(Collected data)
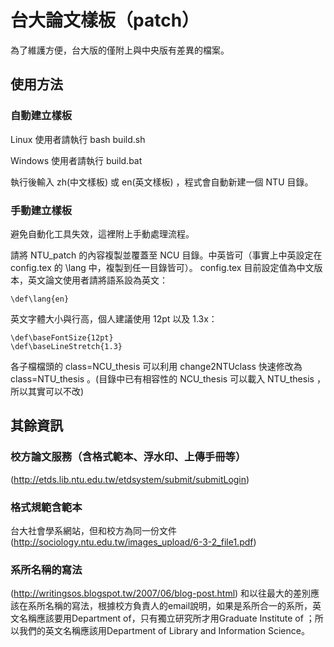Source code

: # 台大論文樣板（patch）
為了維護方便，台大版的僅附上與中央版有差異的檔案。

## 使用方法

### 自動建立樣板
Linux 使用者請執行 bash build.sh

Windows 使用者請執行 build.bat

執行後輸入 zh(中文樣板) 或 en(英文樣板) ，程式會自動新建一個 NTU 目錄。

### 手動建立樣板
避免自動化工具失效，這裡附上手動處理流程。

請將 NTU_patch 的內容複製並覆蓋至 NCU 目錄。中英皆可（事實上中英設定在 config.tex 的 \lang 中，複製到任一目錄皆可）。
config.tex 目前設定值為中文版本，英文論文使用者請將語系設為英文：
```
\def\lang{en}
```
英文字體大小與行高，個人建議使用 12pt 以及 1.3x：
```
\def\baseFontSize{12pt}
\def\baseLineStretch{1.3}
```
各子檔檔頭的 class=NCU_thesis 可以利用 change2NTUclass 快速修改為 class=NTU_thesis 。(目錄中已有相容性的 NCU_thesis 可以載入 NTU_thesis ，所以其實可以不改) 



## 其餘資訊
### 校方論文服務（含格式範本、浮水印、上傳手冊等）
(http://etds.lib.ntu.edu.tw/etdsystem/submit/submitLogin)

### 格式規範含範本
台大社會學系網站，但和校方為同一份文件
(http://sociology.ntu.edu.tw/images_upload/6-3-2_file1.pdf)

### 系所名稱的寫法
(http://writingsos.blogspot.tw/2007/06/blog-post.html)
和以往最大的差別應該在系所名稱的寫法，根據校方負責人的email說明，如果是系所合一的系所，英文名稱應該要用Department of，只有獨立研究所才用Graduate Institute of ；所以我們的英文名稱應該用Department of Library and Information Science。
...
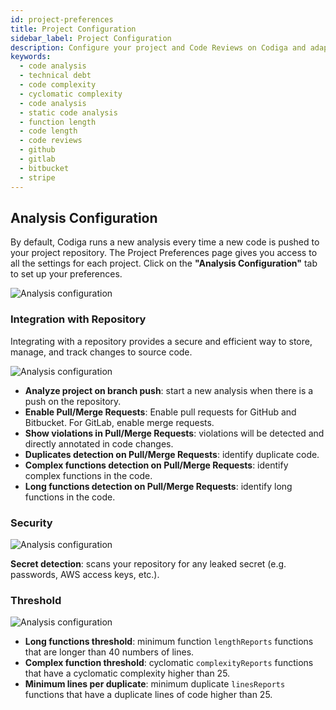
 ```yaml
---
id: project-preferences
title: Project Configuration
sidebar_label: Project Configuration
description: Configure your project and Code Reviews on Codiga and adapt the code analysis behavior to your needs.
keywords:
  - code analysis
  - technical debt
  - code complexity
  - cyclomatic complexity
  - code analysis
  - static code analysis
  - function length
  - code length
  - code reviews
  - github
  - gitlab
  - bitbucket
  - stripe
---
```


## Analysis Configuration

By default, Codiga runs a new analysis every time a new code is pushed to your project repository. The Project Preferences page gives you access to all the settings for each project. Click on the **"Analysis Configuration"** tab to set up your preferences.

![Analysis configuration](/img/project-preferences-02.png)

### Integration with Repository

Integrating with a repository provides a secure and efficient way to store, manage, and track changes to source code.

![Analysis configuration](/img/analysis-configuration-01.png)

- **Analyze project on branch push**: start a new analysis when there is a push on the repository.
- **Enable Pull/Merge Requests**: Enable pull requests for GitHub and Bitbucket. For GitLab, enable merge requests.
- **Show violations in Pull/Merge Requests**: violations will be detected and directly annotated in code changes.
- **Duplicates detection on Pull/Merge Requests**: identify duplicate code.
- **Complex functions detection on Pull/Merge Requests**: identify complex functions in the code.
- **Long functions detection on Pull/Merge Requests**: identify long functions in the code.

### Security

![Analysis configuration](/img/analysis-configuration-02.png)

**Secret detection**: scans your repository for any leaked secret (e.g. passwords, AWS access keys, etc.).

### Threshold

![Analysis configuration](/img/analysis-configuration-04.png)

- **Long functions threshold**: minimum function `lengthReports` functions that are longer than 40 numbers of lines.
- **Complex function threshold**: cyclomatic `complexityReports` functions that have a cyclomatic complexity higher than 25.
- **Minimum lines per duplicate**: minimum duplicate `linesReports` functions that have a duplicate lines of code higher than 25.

▶ **EXERCISE DESCRIPTION**: Your answer should be the exact lines above from the one with "(http://sociology.ntu.edu.tw/images_upload/6-3-2_file1.pdf)" through the one with "and Information Science。", both included, and nothing besides.

▶ **EXERCISE SOLUTION**:
(http://sociology.ntu.edu.tw/images_upload/6-3-2_file1.pdf)

### 系所名稱的寫法
(http://writingsos.blogspot.tw/2007/06/blog-post.html)
和以往最大的差別應該在系所名稱的寫法，根據校方負責人的email說明，如果是系所合一的系所，英文名稱應該要用Department of，只有獨立研究所才用Graduate Institute of ；所以我們的英文名稱應該用Department of Library and Information Science。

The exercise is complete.